Urban areas typically have several modes of transportation, including bus transit. Transit buses offer short distance transportation between bus stops on different routes, especially in dense urban areas. Transit agencies aim at keeping patrons satisfied by improving on-time arrivals at bus stops and reducing passenger wait times. Bus transit travel time and wait times are two of the critical factors that influence patrons’ decision to use one mode of transportation over another. If transit buses arrive at scheduled times, patrons are less likely to have the need to find alternative mode(s) of transportation. However, if buses are chronically late at bus stops, patrons may feel that the bus system is unreliable and may most likely seek alternative modes of transportation.

Several studies have also shown that patrons waiting at a bus stop perceive wait time to be three times more bothersome than the time spent riding on the bus. Consequently, travelers are more likely to change their initial transportation mode choice to another in order to decrease their wait time. It is therefore necessary to be able to determine the maximum acceptable wait time of patrons in order to identify appropriate bus headways, reduce dwell times, and provide adequate allocation of bus stops along a route. This study aimed at determining patrons’ maximum acceptable wait times beyond the schedule arrival time at bus stops in Washington, DC.

1.1. Perceived and Actual Waiting Times

Several studies have determined that waiting at bus stops is one of the most onerous components of using bus transit services. The results of a survey on bus user preferences conducted in Australia showed that, among factors such as vehicle quality, trip quality and information quality, waiting time was the top most concerns of patrons [1] . The time patrons spend waiting at a bus stop is perceived to be more burdensome than the time spent in-vehicle.
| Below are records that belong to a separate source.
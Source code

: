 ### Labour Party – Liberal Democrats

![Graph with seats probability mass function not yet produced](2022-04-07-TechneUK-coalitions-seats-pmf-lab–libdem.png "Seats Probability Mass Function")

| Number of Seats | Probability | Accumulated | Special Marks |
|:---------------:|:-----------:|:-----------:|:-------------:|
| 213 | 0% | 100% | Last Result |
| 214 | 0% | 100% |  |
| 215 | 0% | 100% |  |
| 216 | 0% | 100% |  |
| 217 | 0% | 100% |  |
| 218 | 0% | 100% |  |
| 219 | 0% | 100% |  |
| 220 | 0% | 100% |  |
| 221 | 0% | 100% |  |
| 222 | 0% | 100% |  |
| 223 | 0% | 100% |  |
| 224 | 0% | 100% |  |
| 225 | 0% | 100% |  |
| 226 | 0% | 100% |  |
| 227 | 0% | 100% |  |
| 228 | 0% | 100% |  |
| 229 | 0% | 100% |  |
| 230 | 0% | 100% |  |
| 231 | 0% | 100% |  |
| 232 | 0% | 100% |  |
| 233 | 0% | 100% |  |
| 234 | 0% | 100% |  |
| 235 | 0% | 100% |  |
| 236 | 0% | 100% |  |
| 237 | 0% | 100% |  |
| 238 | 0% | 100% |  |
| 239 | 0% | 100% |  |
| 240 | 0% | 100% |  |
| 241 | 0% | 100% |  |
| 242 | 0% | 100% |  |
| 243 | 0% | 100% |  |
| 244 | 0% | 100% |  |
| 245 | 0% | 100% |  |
Also, the uncertainty associated with waiting is attributed as the source of discomfort experienced by patrons [2] . Inconsistencies in waiting times inevitably lead to large variabilities in travel time. A study found that waiting time was a significant factor in explaining travel time variability [3] . In addition, review of literature revealed that perceived wait time of passengers differs from their actual wait times. Bus patrons subjectively overestimate their actual wait times and place more value on this perceived wait time more than any other components of their trip. Perceived wait time tends to dictate rider discomfort and preference towards bus services compared to actual wait time. A study was conducted to estimate the relationship between perceived and actual waiting times of patrons at bus stops on the campus of Ohio State University [4] . The mean difference between the perceived and actual waiting time of passengers was estimated to be 0.84 minutes. A valuation of wait time and service headway among some public transport users in the United Kingdom found that patrons perceive a minute of waiting at a bus stop to be equivalent to 4.4 minutes of in-vehicle time [5] . Also, it was determined that a minute of wait time is perceived as equivalent to 8.4 minutes of in-vehicle time for a 30-minute journey and equivalent to 13 minutes for a 45 minutes journey [6] .

1.2. Factors Affecting Wait Time Perception

1.2.1. Bus Stop Features and Surroundings

Bus stop features such as shelter, bench, lighting, presence of security and comfort affect the perceived wait times of patrons. A study showed that transit users in Grenoble (in France) overestimated their actual wait times at bus stops where light and heat/ventilation where absent [7] . Also, lighting, music and aesthetics influenced the perceptions of waiting time. Transit users of a Dutch railway service generally preferred bright lighting, calming music and warm colors [8] . A study compared transit riders’ actual and self-reported waiting times at 36 bus stations in the cities of Minneapolis and St. Paul (in Minnesota). The study concluded that wait times at bus stops without amenities such as shelter and bench are perceived to be about 1.3 times more than they actually are. In addition, with respect to security of the surroundings, females who waited at insecure bus stops for more than 10 minutes overestimated their waiting times as compared to their male counterparts [9] .

1.2.2. Period of Day

The time of day during which a passenger’s wait time for the arrival of a bus at a bus stops has been determined to affect perceived wait times. Perceived and actual wait times are longer during the afternoon than the evening and morning. However, the ratio of perceived to actual wait times is highest during the morning. Patrons tend to overestimate their waits at bus stop by a factor of 1.74 during the morning, by a factor of 1.63 during the afternoon and by a factor of 1.41 during the evening. The anxiety of getting to work on time during the morning explained the high morning period ratio [10] . Another study conducted in China also revealed that the period of day is a significant predictor of waiting time [11] .

1.2.3. Trip Purpose

Among trip purposes such as personal, education, entertainment, shopping, returning home, patrons waiting for the arrival of a bus to travel to work are most likely to overestimate their waiting times. Psarros et al. (2011) estimated that patrons traveling for work purposes overestimate their wait times by a factor of about 1.3 [10] . Feng et al. (2015) showed that the trip purpose is a significant predictor of perceived wait time [11] . The findings in this study followed the conclusions of Psarros et al. (2011) in that passengers traveling for work purposes overestimated their waiting time the most.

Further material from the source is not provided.